◆ **Work instructions**: Copy each entry below exactly as it appears.

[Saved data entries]
= Beginning of Section =
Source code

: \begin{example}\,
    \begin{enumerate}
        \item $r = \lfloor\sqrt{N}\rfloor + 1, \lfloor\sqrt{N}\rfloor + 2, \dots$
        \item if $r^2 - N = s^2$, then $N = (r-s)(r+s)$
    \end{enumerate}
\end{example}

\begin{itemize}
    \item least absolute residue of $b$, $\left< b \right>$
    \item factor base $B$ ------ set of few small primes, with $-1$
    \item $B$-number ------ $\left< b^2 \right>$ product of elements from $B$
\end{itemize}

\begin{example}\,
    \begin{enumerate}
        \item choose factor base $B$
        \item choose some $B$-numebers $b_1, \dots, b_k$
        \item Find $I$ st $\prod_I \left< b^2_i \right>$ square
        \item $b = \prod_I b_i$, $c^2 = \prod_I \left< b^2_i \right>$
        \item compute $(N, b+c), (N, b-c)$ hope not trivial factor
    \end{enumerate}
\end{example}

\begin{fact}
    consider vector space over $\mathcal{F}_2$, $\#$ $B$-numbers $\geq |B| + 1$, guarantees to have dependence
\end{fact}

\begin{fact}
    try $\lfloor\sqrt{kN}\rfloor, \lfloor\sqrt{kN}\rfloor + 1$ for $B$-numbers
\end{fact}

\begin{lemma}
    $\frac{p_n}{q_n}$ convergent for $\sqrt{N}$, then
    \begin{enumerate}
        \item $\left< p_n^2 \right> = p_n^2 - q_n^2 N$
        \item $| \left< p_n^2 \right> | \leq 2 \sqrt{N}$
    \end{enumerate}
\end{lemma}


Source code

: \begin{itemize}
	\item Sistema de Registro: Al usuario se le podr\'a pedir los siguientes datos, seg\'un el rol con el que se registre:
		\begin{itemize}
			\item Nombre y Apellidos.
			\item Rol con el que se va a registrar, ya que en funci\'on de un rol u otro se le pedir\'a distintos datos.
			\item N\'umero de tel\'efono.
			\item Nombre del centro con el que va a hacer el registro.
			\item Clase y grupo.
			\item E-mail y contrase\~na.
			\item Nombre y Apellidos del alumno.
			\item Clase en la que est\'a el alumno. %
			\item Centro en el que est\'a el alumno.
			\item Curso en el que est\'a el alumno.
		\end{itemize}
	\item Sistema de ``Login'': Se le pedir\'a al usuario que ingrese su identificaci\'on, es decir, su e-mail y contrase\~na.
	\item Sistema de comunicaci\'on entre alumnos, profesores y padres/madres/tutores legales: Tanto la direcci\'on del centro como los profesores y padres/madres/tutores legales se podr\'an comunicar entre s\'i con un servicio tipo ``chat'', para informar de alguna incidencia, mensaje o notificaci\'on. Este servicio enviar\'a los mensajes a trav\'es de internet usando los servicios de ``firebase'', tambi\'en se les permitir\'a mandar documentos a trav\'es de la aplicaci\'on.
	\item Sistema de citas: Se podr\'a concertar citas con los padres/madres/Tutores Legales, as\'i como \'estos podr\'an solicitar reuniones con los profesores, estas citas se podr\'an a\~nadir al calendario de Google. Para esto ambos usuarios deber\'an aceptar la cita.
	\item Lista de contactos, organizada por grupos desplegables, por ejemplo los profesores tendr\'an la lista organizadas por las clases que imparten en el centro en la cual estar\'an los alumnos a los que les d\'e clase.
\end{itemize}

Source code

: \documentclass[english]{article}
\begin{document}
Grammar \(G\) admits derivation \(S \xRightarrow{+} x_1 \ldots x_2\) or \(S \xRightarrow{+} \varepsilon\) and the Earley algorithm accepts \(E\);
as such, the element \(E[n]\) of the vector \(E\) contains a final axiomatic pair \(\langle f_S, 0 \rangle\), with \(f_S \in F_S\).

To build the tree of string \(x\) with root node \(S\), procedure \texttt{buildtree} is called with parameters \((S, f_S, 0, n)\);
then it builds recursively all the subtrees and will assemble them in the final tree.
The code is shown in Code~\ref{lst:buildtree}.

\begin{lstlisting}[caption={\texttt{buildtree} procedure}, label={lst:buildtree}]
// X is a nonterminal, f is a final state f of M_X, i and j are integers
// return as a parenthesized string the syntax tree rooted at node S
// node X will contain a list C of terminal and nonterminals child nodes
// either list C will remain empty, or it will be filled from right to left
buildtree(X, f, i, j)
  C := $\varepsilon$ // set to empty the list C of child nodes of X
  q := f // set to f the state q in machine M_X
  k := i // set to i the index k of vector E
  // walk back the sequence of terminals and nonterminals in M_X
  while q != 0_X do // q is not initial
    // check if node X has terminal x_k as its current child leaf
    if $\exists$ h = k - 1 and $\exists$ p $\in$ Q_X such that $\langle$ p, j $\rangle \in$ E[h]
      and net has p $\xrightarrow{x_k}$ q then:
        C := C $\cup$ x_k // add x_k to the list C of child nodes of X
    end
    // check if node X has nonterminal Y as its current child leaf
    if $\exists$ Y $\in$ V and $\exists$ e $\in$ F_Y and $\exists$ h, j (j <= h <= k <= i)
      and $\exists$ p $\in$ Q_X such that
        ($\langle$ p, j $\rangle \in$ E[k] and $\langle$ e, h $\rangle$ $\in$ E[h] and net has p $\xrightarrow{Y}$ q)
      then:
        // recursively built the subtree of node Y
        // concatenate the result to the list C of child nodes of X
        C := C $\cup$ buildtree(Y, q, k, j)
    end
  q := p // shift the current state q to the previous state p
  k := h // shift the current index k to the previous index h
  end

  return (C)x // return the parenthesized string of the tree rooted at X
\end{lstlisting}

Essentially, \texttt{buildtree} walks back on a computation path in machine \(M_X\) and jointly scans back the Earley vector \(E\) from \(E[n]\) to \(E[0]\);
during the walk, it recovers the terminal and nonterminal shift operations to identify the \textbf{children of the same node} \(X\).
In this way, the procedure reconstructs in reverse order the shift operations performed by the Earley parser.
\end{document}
= End of Section =
◆ **Result of this exercise**:
Source code

: \begin{example}\,
    \begin{enumerate}
        \item $r = \lfloor\sqrt{N}\rfloor + 1, \lfloor\sqrt{N}\rfloor + 2, \dots$
        \item if $r^2 - N = s^2$, then $N = (r-s)(r+s)$
    \end{enumerate}
\end{example}

\begin{itemize}
    \item least absolute residue of $b$, $\left< b \right>$
    \item factor base $B$ ------ set of few small primes, with $-1$
    \item $B$-number ------ $\left< b^2 \right>$ product of elements from $B$
\end{itemize}

\begin{example}\,
    \begin{enumerate}
        \item choose factor base $B$
        \item choose some $B$-numebers $b_1, \dots, b_k$
        \item Find $I$ st $\prod_I \left< b^2_i \right>$ square
        \item $b = \prod_I b_i$, $c^2 = \prod_I \left< b^2_i \right>$
        \item compute $(N, b+c), (N, b-c)$ hope not trivial factor
    \end{enumerate}
\end{example}

\begin{fact}
    consider vector space over $\mathcal{F}_2$, $\#$ $B$-numbers $\geq |B| + 1$, guarantees to have dependence
\end{fact}

\begin{fact}
    try $\lfloor\sqrt{kN}\rfloor, \lfloor\sqrt{kN}\rfloor + 1$ for $B$-numbers
\end{fact}

\begin{lemma}
    $\frac{p_n}{q_n}$ convergent for $\sqrt{N}$, then
    \begin{enumerate}
        \item $\left< p_n^2 \right> = p_n^2 - q_n^2 N$
        \item $| \left< p_n^2 \right> | \leq 2 \sqrt{N}$
    \end{enumerate}
\end{lemma}


Source code

: \begin{itemize}
	\item Sistema de Registro: Al usuario se le podr\'a pedir los siguientes datos, seg\'un el rol con el que se registre:
		\begin{itemize}
			\item Nombre y Apellidos.
			\item Rol con el que se va a registrar, ya que en funci\'on de un rol u otro se le pedir\'a distintos datos.
			\item N\'umero de tel\'efono.
			\item Nombre del centro con el que va a hacer el registro.
			\item Clase y grupo.
			\item E-mail y contrase\~na.
			\item Nombre y Apellidos del alumno.
			\item Clase en la que est\'a el alumno. %
			\item Centro en el que est\'a el alumno.
			\item Curso en el que est\'a el alumno.
		\end{itemize}
	\item Sistema de ``Login'': Se le pedir\'a al usuario que ingrese su identificaci\'on, es decir, su e-mail y contrase\~na.
	\item Sistema de comunicaci\'on entre alumnos, profesores y padres/madres/tutores legales: Tanto la direcci\'on del centro como los profesores y padres/madres/tutores legales se podr\'an comunicar entre s\'i con un servicio tipo ``chat'', para informar de alguna incidencia, mensaje o notificaci\'on. Este servicio enviar\'a los mensajes a trav\'es de internet usando los servicios de ``firebase'', tambi\'en se les permitir\'a mandar documentos a trav\'es de la aplicaci\'on.
	\item Sistema de citas: Se podr\'a concertar citas con los padres/madres/Tutores Legales, as\'i como \'estos podr\'an solicitar reuniones con los profesores, estas citas se podr\'an a\~nadir al calendario de Google. Para esto ambos usuarios deber\'an aceptar la cita.
	\item Lista de contactos, organizada por grupos desplegables, por ejemplo los profesores tendr\'an la lista organizadas por las clases que imparten en el centro en la cual estar\'an los alumnos a los que les d\'e clase.
\end{itemize}

Source code

: \documentclass[english]{article}
\begin{document}
Grammar \(G\) admits derivation \(S \xRightarrow{+} x_1 \ldots x_2\) or \(S \xRightarrow{+} \varepsilon\) and the Earley algorithm accepts \(E\);
as such, the element \(E[n]\) of the vector \(E\) contains a final axiomatic pair \(\langle f_S, 0 \rangle\), with \(f_S \in F_S\).

To build the tree of string \(x\) with root node \(S\), procedure \texttt{buildtree} is called with parameters \((S, f_S, 0, n)\);
then it builds recursively all the subtrees and will assemble them in the final tree.
The code is shown in Code~\ref{lst:buildtree}.

\begin{lstlisting}[caption={\texttt{buildtree} procedure}, label={lst:buildtree}]
// X is a nonterminal, f is a final state f of M_X, i and j are integers
// return as a parenthesized string the syntax tree rooted at node S
// node X will contain a list C of terminal and nonterminals child nodes
// either list C will remain empty, or it will be filled from right to left
buildtree(X, f, i, j)
  C := $\varepsilon$ // set to empty the list C of child nodes of X
  q := f // set to f the state q in machine M_X
  k := i // set to i the index k of vector E
  // walk back the sequence of terminals and nonterminals in M_X
  while q != 0_X do // q is not initial
    // check if node X has terminal x_k as its current child leaf
    if $\exists$ h = k - 1 and $\exists$ p $\in$ Q_X such that $\langle$ p, j $\rangle \in$ E[h]
      and net has p $\xrightarrow{x_k}$ q then:
        C := C $\cup$ x_k // add x_k to the list C of child nodes of X
    end
    // check if node X has nonterminal Y as its current child leaf
    if $\exists$ Y $\in$ V and $\exists$ e $\in$ F_Y and $\exists$ h, j (j <= h <= k <= i)
      and $\exists$ p $\in$ Q_X such that
        ($\langle$ p, j $\rangle \in$ E[k] and $\langle$ e, h $\rangle$ $\in$ E[h] and net has p $\xrightarrow{Y}$ q)
      then:
        // recursively built the subtree of node Y
        // concatenate the result to the list C of child nodes of X
        C := C $\cup$ buildtree(Y, q, k, j)
    end
  q := p // shift the current state q to the previous state p
  k := h // shift the current index k to the previous index h
  end

  return (C)x // return the parenthesized string of the tree rooted at X
\end{lstlisting}

Essentially, \texttt{buildtree} walks back on a computation path in machine \(M_X\) and jointly scans back the Earley vector \(E\) from \(E[n]\) to \(E[0]\);
during the walk, it recovers the terminal and nonterminal shift operations to identify the \textbf{children of the same node} \(X\).
In this way, the procedure reconstructs in reverse order the shift operations performed by the Earley parser.
\end{document}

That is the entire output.